Flow format independence
With the addition of the "data service provider" interfaces we no longer have .NET types to use for the instances of each entity-type that flows through the system (e.g. from the data source to the runtime via the IEnumerables returned in LINQ queries, and from there to the serialization stack).
Another important change we made in the system is that we no longer assume anything about the shape of each CLR object returned by the query. We treat instances just as "object" all over the code base. When we need to access a member, we use methods in the data service provider interface to do that, imagine something like GetPropertyValue(object o, string name).
That means it’s now possible to use some form of generic record type across the system. Not only this avoids the need for specific types, but also allows providers to piggyback control information in the instances themselves, avoid copies from the original format into CLR objects just to flow them through our runtime and a few more benefits.
Impact on LINQ expressions
While having flow format independence is great, it did complicate things for query formulation.
We typically translate URLs to expression trees, and since we have all the CLR types in the server that correspond to the entity types, all the expression trees are nice and clear.
When we’re operating against unknown types we can’t generated "typed" expression trees anymore. In those cases we still produce expression trees, but the member-access operations (and certain operators) are represented using custom calls to a well-known set of static members. The providers that enable this feature need to know about this and do proper translation of these expression trees.
Extension to the data model
We did one more major change that while it’s not directly related to scalability it has a lot to do with the database/storage services in Windows Azure.
In the current version of Data Services types are "closed" in the sense that they have a structure that’s final. You list a set of properties for each type and instances of that type cannot have properties added dynamically.
It turns out that the data services we have online have a more flexible model, where each entity has a fixed portion but also a dynamic portion.
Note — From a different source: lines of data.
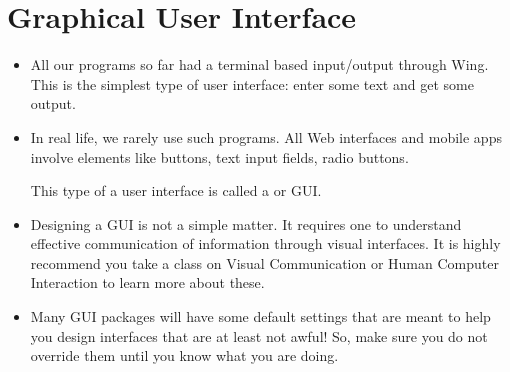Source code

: \documentclass[letterpaper,10pt,english]{sphinxmanual}
\begin{document}
\section{Graphical User Interface}
\label{\detokenize{lecture_notes/lec22_tkinter:graphical-user-interface}}\begin{itemize}
\item {} 
All our programs so far had a terminal based input/output through
Wing. This is the simplest type of user interface: enter some text
and get some output.

\item {} 
In real life, we rarely use such programs. All Web interfaces and
mobile apps involve elements like buttons, text input fields, radio
buttons.

This type of a user interface is called a  
or GUI.

\item {} 
Designing a GUI is not a simple matter. It requires one to
understand effective communication of information through visual
interfaces. It is highly recommend you take a class on Visual
Communication or Human Computer Interaction to learn more about
these.

\item {} 
Many GUI packages will have some default settings that are meant to
help you design interfaces that are at least not awful! So, make sure
you do not override them until you know what you are doing.

\end{itemize}
\end{document}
Typically the fixed portion includes a key or some sort and a version property. The dynamic portion is a property bag where you can add any name/typed-value pair.
We call these types that can be extended on a per-instance basis at runtime "open types". We introduced support for open types in the Data Services runtime such that you can mark a given entity type as "open" in metadata and that would cause the system to allow unknown properties to be set, as well as the use of unknown properties in queries (e.g. in filter predicates).
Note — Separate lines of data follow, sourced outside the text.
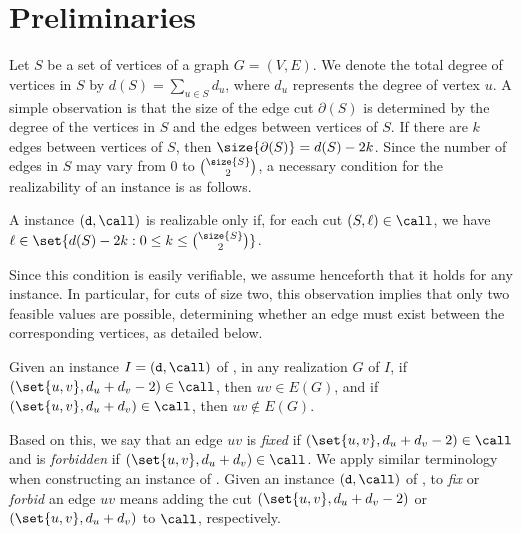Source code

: \section{Preliminaries}
\label{sec:preliminaries}

Let $S$ be a set of vertices of a graph $G=(V, E)$.
We denote the total degree of vertices in $S$ by $d(S) = \sum_{u \in S} d_u$, where $d_u$ represents the degree of vertex $u$.
A simple observation is that the size of the edge cut $\partial(S)$ is determined by the degree of the vertices in $S$ and the edges between vertices of $S$.
If there are $k$ edges between vertices of $S$, then $\size{\partial(S)}=d(S)- 2k$.
%
Since the number of edges in $S$ may vary from $0$ to $\binom{\size{S}}{2}$, a necessary condition for the realizability of an \GRC{} instance is as follows.

\begin{remark}
\label{thm:feasible_cut_sizes}
    A \GRC{} instance $(\texttt{d}, \call)$ is realizable only if, for each cut $(S, \ell) \in \call$, we have $\ell \in \set{ d(S) - 2k : 0 \leq k \leq \binom{\size{S}}{2} }$.
\end{remark}

Since this condition is easily verifiable, we assume henceforth that it holds for any \GRC{} instance. In particular, for cuts of size two, this observation implies that only two feasible values are possible, determining whether an edge must exist between the corresponding vertices, as detailed below.

\begin{remark}
\label{thm:fixed_forbidden_edges}
    Given an instance $I = (\texttt{d}, \call)$ of \GRC{}, in any realization $G$ of $I$, if $(\set{u, v}, d_u + d_v - 2) \in \call$, then $uv \in E(G)$, and if $(\set{u, v}, d_u + d_v) \in \call$, then $uv \notin E(G)$.
\end{remark}

Based on this, we say that an edge $uv$ is \textit{fixed} if $(\set{u, v}, d_u + d_v - 2) \in \call$ and is \textit{forbidden} if $(\set{u, v}, d_u + d_v) \in \call$.
We apply similar terminology when constructing an instance of \GRC{}.
Given an instance $(\texttt{d}, \call)$ of \GRC{}, to \textit{fix} or \textit{forbid} an edge $uv$ means adding the cut $(\set{u, v}, d_u + d_v - 2)$ or $(\set{u, v}, d_u + d_v)$ to $\call$, respectively.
There is a lot of details around open types that I won’t go into here, maybe the topic for another post, but I wanted to point out the change because it was a significant addition.
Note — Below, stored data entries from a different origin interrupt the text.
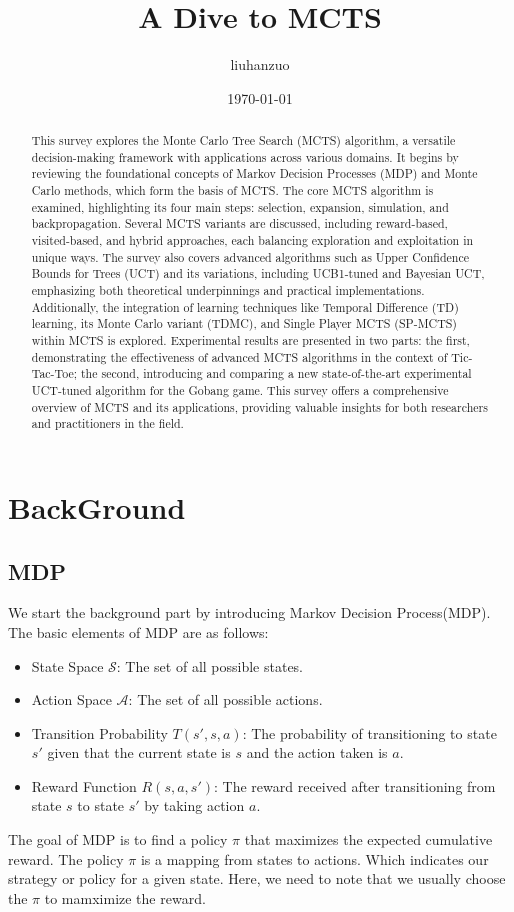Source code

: \documentclass[11pt]{article}
\theoremstyle{definitionstyle}
\begin{document}
\title{A Dive to MCTS}
\author{liuhanzuo}
\date{\today}
\maketitle
\begin{abstract}
This survey explores the Monte Carlo Tree Search (MCTS) algorithm, a versatile decision-making framework with applications across various domains. It begins by reviewing the foundational concepts of Markov Decision Processes (MDP) and Monte Carlo methods, which form the basis of MCTS. The core MCTS algorithm is examined, highlighting its four main steps: selection, expansion, simulation, and backpropagation. Several MCTS variants are discussed, including reward-based, visited-based, and hybrid approaches, each balancing exploration and exploitation in unique ways. The survey also covers advanced algorithms such as Upper Confidence Bounds for Trees (UCT) and its variations, including UCB1-tuned and Bayesian UCT, emphasizing both theoretical underpinnings and practical implementations. Additionally, the integration of learning techniques like Temporal Difference (TD) learning, its Monte Carlo variant (TDMC), and Single Player MCTS (SP-MCTS) within MCTS is explored. Experimental results are presented in two parts: the first, demonstrating the effectiveness of advanced MCTS algorithms in the context of Tic-Tac-Toe; the second, introducing and comparing a new state-of-the-art experimental UCT-tuned algorithm for the Gobang game. This survey offers a comprehensive overview of MCTS and its applications, providing valuable insights for both researchers and practitioners in the field.
\end{abstract}
\section{BackGround}
\subsection{MDP}
We start the background part by introducing Markov Decision Process(MDP). The basic elements of MDP are as follows:
\begin{itemize}
    \item State Space $\mathcal{S}$: The set of all possible states.
    \item Action Space $\mathcal{A}$: The set of all possible actions.
    \item Transition Probability $T(s',s,a)$: The probability of transitioning to state $s'$ given that the current state is $s$ and the action taken is $a$.
    \item Reward Function $R(s,a,s')$: The reward received after transitioning from state $s$ to state $s'$ by taking action $a$.
\end{itemize}
The goal of MDP is to find a policy $\pi$ that maximizes the expected cumulative reward. The policy $\pi$ is a mapping from states to actions. Which indicates our strategy or policy for a given state. Here, we need to note that we usually choose the $\pi$ to mamximize the reward.
\end{document}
What do these changes mean for developers?
What does all this mean to current users of data services. Well…not much other than some background on how the system is evolving. Other than open types, services created with custom metadata/custom flow formats are indistinguishable from the ones created the "classic" way.
Furthermore, we will preserve the existing model where creating a service based on some .NET objects or an Entity Framework schema is really straightforward, and we consider that our primary scenario for developers.
At the same time, addressing the needs for the highest-end services out there is important, so many (if not all) of these changes will eventually make it into the shipping product so that other folks out there can use them if they chose to. Beware that these interfaces are not designed to be "nice", but rather optimized for control and efficiency, so it may not be exactly a fun experience, but you’ll get all the scalability you’ll need out of them.